Prompt:
Copy out the entries below exactly as they stand, but only from the line containing "- ✅ **Múltiples" through the line containing "- ✅ **Invalidación".

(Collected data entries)
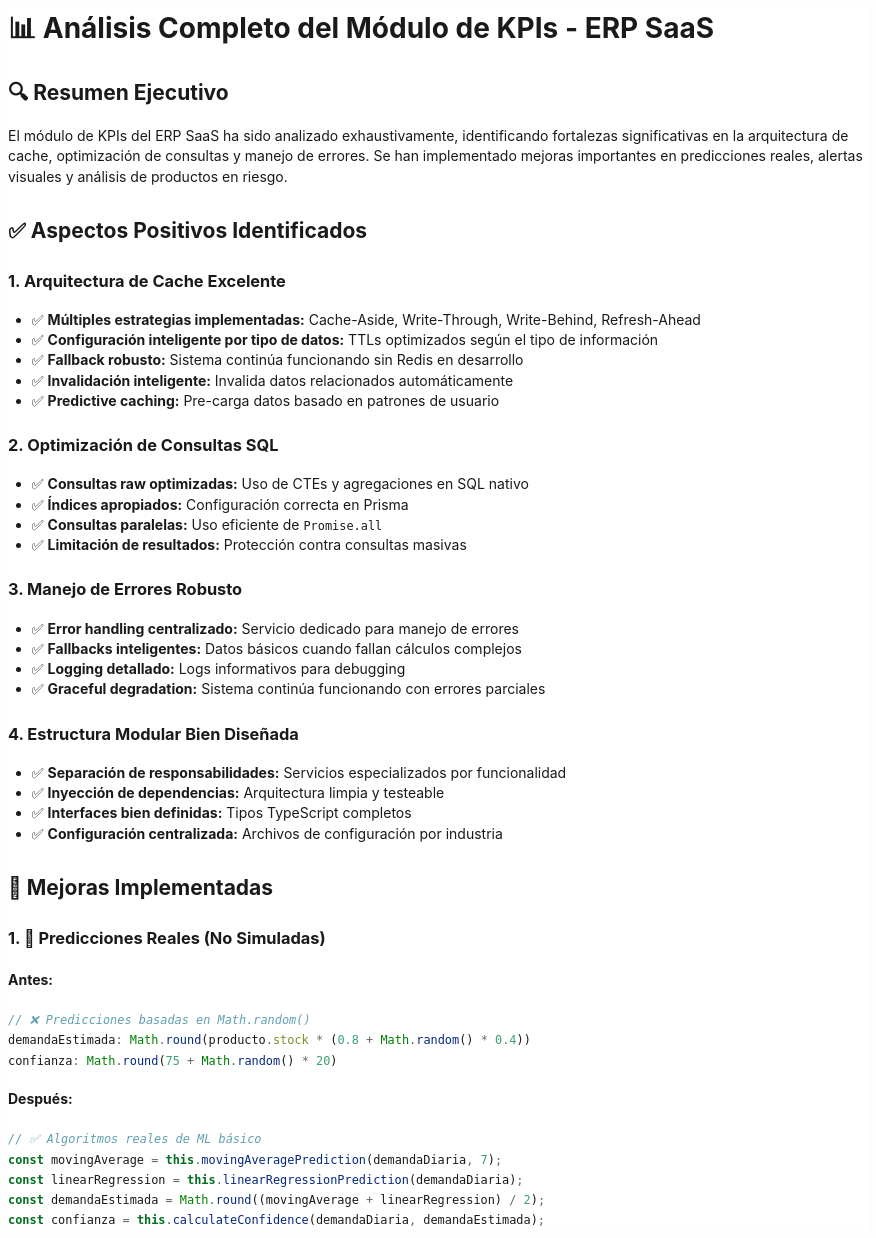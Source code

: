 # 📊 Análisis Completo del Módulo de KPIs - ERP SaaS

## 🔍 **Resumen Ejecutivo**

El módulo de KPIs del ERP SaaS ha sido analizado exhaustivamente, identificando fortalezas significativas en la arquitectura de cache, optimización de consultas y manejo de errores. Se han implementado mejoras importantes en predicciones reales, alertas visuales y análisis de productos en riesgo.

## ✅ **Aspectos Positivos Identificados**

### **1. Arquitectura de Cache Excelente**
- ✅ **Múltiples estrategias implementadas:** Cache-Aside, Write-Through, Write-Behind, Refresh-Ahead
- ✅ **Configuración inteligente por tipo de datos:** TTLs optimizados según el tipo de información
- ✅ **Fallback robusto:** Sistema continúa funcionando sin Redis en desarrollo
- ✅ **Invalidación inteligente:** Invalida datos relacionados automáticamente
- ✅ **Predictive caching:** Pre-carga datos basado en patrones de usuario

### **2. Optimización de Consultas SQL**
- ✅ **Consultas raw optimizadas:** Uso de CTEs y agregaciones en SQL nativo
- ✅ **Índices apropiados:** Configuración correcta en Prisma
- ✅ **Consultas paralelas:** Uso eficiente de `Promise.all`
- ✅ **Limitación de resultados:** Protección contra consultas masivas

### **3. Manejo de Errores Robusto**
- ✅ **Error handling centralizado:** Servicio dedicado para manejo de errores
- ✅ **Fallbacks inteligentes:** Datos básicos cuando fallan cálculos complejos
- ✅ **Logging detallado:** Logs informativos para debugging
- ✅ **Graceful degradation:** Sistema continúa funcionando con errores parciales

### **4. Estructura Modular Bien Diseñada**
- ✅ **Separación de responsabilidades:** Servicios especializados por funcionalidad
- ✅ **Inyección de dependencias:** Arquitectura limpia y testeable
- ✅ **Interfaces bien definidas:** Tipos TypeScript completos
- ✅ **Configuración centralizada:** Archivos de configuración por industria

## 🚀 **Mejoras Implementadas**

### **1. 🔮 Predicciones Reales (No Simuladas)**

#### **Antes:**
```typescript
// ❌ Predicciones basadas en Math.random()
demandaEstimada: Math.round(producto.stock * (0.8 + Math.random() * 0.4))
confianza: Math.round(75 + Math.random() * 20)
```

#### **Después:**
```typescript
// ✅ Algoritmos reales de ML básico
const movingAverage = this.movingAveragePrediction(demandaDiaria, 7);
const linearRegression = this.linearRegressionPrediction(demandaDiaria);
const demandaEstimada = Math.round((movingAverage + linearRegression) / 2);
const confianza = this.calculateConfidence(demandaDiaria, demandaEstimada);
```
--
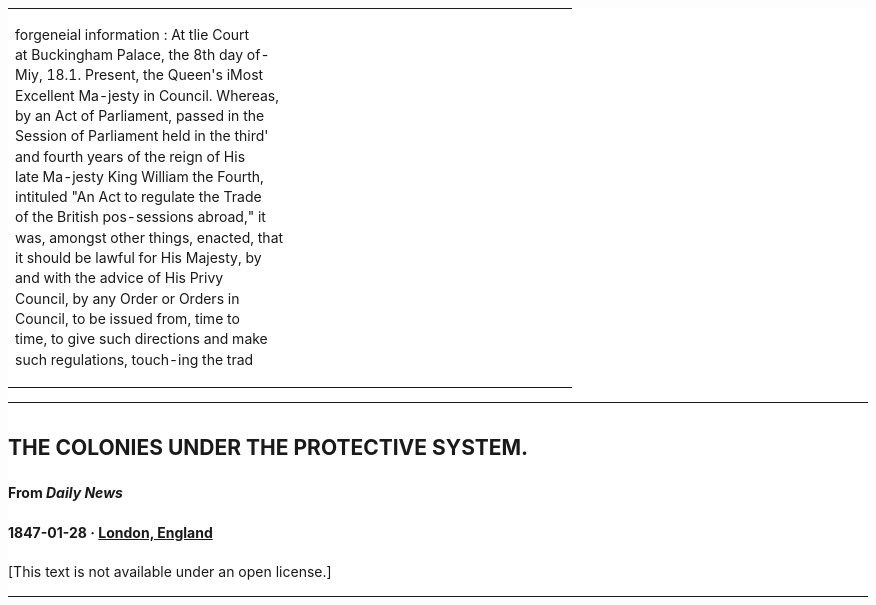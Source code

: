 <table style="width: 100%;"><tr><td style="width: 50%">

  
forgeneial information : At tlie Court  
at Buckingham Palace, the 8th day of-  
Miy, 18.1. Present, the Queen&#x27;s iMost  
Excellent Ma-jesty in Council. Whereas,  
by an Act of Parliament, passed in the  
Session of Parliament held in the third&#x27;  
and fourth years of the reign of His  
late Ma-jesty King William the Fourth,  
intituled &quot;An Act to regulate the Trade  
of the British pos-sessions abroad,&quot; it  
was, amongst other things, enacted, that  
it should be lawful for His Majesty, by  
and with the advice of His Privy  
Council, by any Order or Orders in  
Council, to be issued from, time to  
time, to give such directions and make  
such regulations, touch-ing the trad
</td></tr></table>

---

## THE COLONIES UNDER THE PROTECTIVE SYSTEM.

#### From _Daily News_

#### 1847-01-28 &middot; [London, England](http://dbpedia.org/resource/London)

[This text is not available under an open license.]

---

Response box:
- ✅ **Múltiples estrategias implementadas:** Cache-Aside, Write-Through, Write-Behind, Refresh-Ahead
- ✅ **Configuración inteligente por tipo de datos:** TTLs optimizados según el tipo de información
- ✅ **Fallback robusto:** Sistema continúa funcionando sin Redis en desarrollo
- ✅ **Invalidación inteligente:** Invalida datos relacionados automáticamente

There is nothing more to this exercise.